OneAI goes beyond standard chat interfaces by supporting Artifacts—dedicated, stateful workspaces for code, documents, and structured data.
- Stateful Execution: The backend continuously tracks the
current_artifactstate within the database for each specific chat session. - Iterative Refinement: Models can read the existing artifact state and iteratively update, patch, or rewrite code blocks without losing context.
- Cross-Model Handoff: Because artifact state is persisted at the database level per chat, you can generate a codebase with DeepSeek, seamlessly switch to Claude 3.5 Sonnet, and ask it to refactor the exact same artifact.
When temporal or real-time intent is detected, OneAI activates a custom Retrieval-Augmented Generation workflow:
- Search -- DuckDuckGo HTML query (non-sponsored results)
- Scrape -- Extract clean article content via Cheerio
- Chunk -- RecursiveCharacterTextSplitter (LangChain)
- Embed -- Vector embeddings generated per chunk
- Store -- Supabase pgvector
- Retrieve -- Cosine similarity top‑k match
- Inject -- Context + source URLs prepended to prompt
This ensures responses are grounded in current, external information instead of static training data.

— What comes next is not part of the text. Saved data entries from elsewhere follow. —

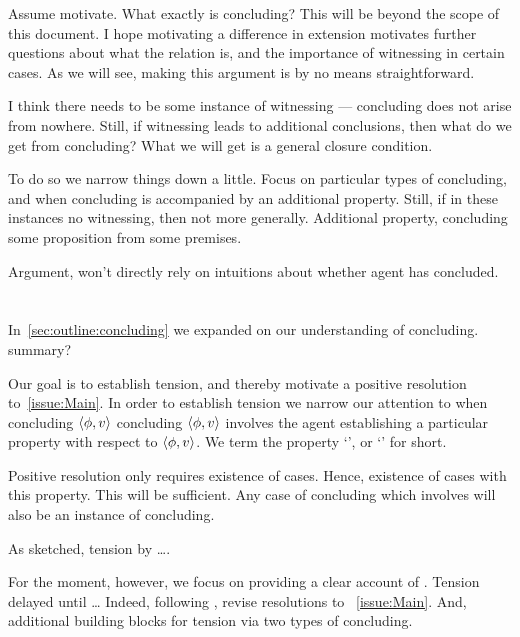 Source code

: \begin{note}
  Assume motivate.
  What exactly is concluding?
  This will be beyond the scope of this document.
  I hope motivating a difference in extension motivates further questions about what the relation is, and the importance of witnessing in certain cases.
  As we will see, making this argument is by no means straightforward.

  I think there needs to be some instance of witnessing --- concluding does not arise from nowhere.
  Still, if witnessing leads to additional conclusions, then what do we get from concluding?
  What we will get is a general closure condition.

  To do so we narrow things down a little.
  Focus on particular types of concluding, and when concluding is accompanied by an additional property.
  Still, if in these instances no witnessing, then not more generally.
  Additional property, concluding some proposition from some premises.

  Argument, won't directly rely on intuitions about whether agent has concluded.
\end{note}



\section{}
\label{sec:overview:zS}

\begin{note}
  \begin{quote}
    \issueMain*
  \end{quote}
  In~\autoref{sec:outline:concluding} we expanded on our understanding of concluding.
  {
    \color{red} summary?
  }

  Our goal is to establish tension, and thereby motivate a positive resolution to~\autoref{issue:Main}.
  In order to establish tension we narrow our attention to when concluding \(\langle \phi, v \rangle\) concluding \(\langle \phi, v \rangle\) involves the agent establishing a particular property with respect to \(\langle \phi, v \rangle\).
  We term the property `', or `\zS{}' for short.

  Positive resolution only requires existence of cases.
  Hence, existence of cases with this property.
  This will be sufficient.
  Any case of concluding which involves \csVImp{} will also be an instance of concluding.

  As sketched, tension by {\color{red} \dots}.

  For the moment, however, we focus on providing a clear account of \csN{}.
  Tension delayed until \dots
  Indeed, following \csN{}, revise resolutions to ~\autoref{issue:Main}.
  And, additional building blocks for tension via two types of concluding.
\end{note}

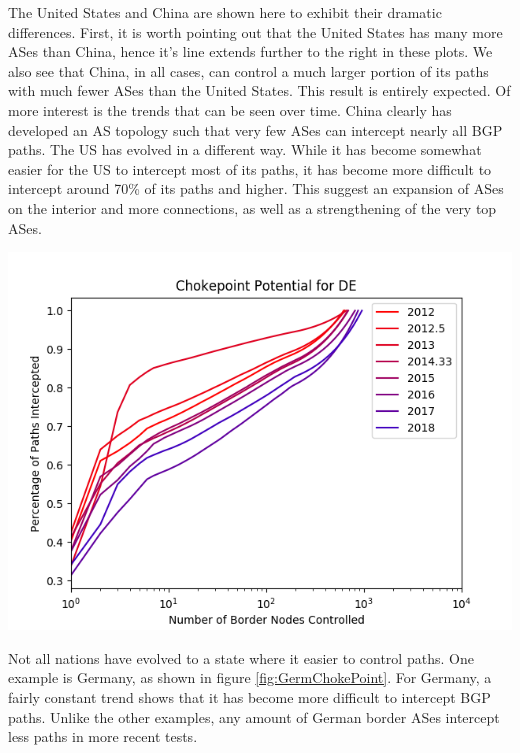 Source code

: \documentclass{article}
\newenvironment{Figure}
  {\par\medskip\noindent\minipage{\linewidth}}
  {\endminipage\par\medskip}
\begin{document}
\begin{multicols}{2}
\par
The United States and China are shown here to exhibit their dramatic differences. First, it is worth pointing out that the United States has many more ASes than China, hence
it's line extends further to the right in these plots. We also see that China, in all cases, can control a much larger portion of its paths with much fewer ASes than the
United States. This result is entirely expected. Of more interest is the trends that can be seen over time. China clearly has developed an AS topology such that very few
ASes can intercept nearly all BGP paths. The US has evolved in a different way. While it has become somewhat easier for the US to intercept most of its paths, it has become
more difficult to intercept around 70\% of its paths and higher. This suggest an expansion of ASes on the interior and more connections, as well as a strengthening of
the very top ASes.

\begin{Figure}
	\centering
	\includegraphics[width=\linewidth]{single_DE}
	\label{fig:GermChokePoint}
\end{Figure}

\par
Not all nations have evolved to a state where it easier to control paths. One example is Germany, as shown in figure \ref{fig:GermChokePoint}. For Germany, a fairly constant
trend shows that it has become more difficult to intercept BGP paths. Unlike the other examples, any amount of German border ASes intercept less paths in more recent tests.


\end{multicols}
\end{document}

- Real-time token tracking
- Model-specific daily budget ceilings
- Loop and runaway prevention
- No artificial SaaS paywalls --- just enforced safety thresholds
Demonstrates practical API governance design.
- Flutter (Dart)
- Riverpod
- Shared Preferences
- Material 3 (Adaptive theming)
- Node.js
- TypeScript
- Express
- Cheerio
- LangChain
- Supabase (PostgreSQL + pgvector)
This project highlights:
- Stateless API design with secure header key injection
- Vector similarity search with pgvector
- Custom RAG pipeline implementation
- Dynamic multi-provider orchestration
- Budget-aware AI execution model
- Clean separation between client key storage and backend execution
- API keys stored locally on-device
- Backend never persists credentials
- Stateless execution model
- No multi-tenant storage layer
- No remote key logging
Designed intentionally as a private AI control workspace.
OneAI is intentionally not a public SaaS product.
It is built as:
- A personal AI engineering lab
- A project to learn system design
- A daily-driver AI orchestration workspace
The absence of authentication layers and RLS is deliberate to maintain simplicity and control for single-user execution.
This repository demonstrates practical application of:
- AI orchestration patterns
- Retrieval-Augmented Generation systems
- API cost governance
- Secure key architecture
- Cross-platform frontend engineering
- Vector database integration
It is not just an AI wrapper --- it is an infrastructure-level AI control system.
Fun personal project. Not intended for commercial redistribution.